● Requirement
What lines in the records below contain the string "loadNacosDataIfPresent"? Copy every one.

*** Task material

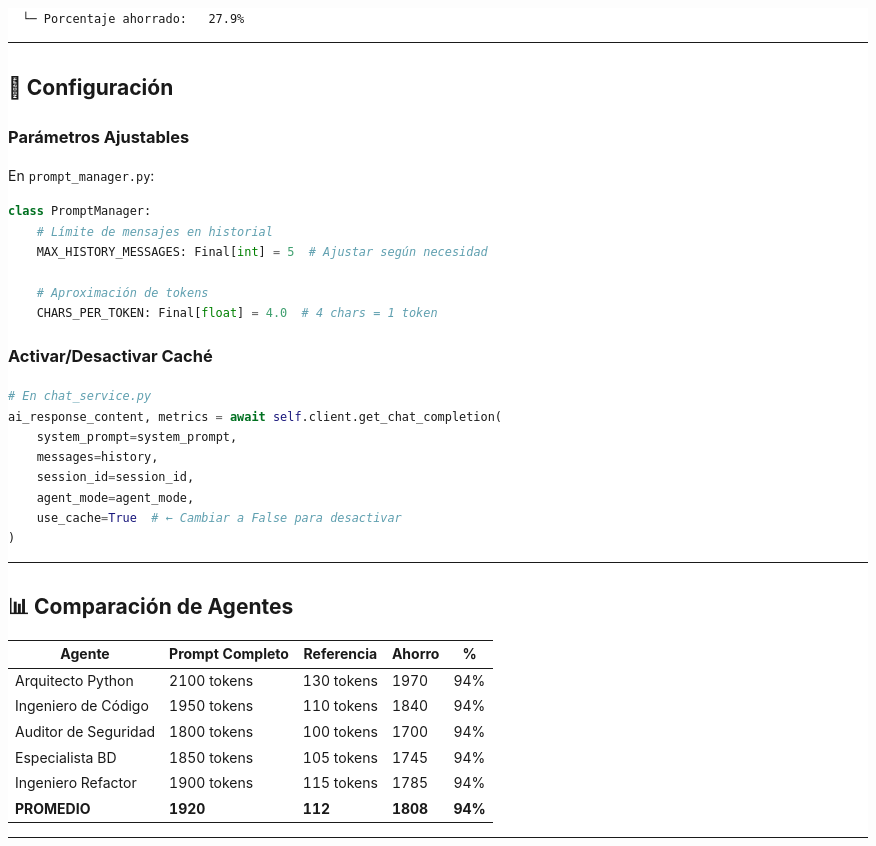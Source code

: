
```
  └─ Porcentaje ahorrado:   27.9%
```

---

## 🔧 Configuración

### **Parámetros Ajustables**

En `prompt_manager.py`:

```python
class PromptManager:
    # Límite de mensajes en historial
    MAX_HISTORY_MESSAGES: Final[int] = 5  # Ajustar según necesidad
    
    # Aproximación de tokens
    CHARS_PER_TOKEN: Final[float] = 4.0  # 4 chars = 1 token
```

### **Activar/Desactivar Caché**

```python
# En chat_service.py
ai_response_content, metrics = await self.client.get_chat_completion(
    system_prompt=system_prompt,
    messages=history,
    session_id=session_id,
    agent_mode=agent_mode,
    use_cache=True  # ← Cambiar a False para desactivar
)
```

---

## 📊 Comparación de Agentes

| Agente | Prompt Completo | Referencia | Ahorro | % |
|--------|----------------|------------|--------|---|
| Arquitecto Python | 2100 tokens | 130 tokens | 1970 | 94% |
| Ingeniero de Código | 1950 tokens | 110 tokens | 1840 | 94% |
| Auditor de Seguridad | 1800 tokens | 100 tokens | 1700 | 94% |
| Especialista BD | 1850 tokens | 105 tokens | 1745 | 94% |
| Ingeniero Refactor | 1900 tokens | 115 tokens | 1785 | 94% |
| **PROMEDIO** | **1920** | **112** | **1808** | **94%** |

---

******
*** Task material

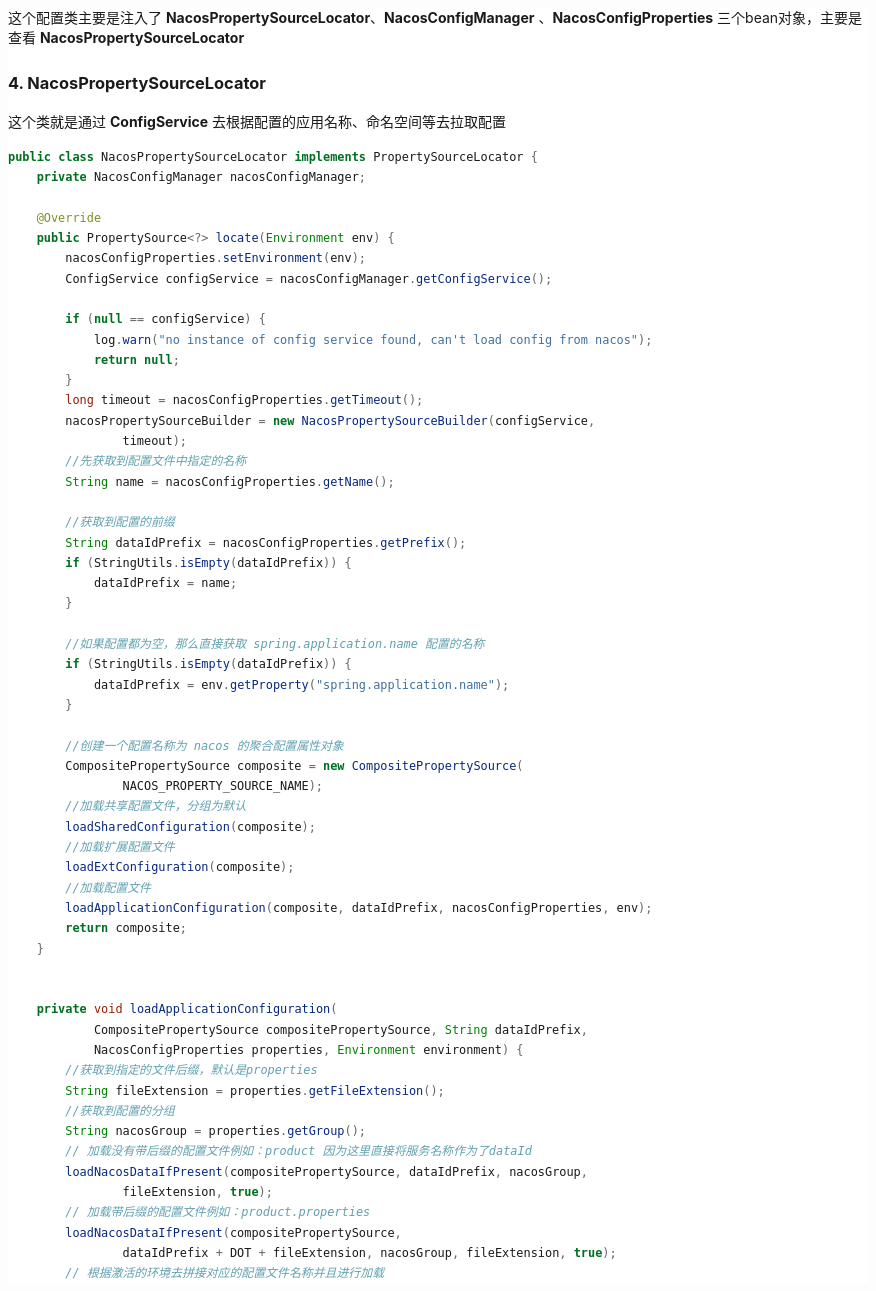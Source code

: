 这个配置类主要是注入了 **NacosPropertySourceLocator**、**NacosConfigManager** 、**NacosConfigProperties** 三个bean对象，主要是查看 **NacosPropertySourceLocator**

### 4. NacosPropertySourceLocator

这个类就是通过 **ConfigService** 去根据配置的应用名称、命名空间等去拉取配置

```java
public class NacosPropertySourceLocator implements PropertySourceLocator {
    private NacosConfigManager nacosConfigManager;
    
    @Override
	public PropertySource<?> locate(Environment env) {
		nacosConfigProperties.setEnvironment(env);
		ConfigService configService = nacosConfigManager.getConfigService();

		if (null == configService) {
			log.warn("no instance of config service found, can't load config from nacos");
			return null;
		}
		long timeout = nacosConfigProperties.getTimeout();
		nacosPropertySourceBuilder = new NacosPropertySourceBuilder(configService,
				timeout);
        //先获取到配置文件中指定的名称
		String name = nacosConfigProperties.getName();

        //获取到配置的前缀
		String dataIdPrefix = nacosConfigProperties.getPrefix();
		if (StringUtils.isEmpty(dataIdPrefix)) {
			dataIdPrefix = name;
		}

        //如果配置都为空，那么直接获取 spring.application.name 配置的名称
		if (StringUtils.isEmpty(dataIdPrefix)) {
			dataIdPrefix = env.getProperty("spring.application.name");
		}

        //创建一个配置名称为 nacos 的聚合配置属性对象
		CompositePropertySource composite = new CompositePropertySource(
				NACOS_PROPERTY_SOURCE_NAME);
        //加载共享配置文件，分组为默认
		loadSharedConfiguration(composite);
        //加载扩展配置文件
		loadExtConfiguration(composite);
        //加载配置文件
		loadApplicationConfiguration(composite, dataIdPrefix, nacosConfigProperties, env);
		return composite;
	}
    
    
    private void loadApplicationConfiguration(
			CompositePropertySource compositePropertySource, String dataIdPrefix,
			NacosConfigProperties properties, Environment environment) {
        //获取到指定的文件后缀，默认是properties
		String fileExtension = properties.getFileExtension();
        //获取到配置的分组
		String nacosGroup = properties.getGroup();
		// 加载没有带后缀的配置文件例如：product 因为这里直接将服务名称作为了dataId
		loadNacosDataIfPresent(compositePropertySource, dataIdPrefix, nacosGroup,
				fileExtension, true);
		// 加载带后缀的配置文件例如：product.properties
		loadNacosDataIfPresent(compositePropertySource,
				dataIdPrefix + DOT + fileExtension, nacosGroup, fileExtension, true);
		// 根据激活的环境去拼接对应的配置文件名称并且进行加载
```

******
*** Task material

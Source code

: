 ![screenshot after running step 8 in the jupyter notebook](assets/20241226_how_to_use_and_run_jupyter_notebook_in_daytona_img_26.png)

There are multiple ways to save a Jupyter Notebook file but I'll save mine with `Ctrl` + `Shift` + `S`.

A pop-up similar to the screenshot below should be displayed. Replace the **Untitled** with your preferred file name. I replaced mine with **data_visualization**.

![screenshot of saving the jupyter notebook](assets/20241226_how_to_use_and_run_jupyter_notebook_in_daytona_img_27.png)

******

● Output of the task
		loadNacosDataIfPresent(compositePropertySource, dataIdPrefix, nacosGroup,
		loadNacosDataIfPresent(compositePropertySource,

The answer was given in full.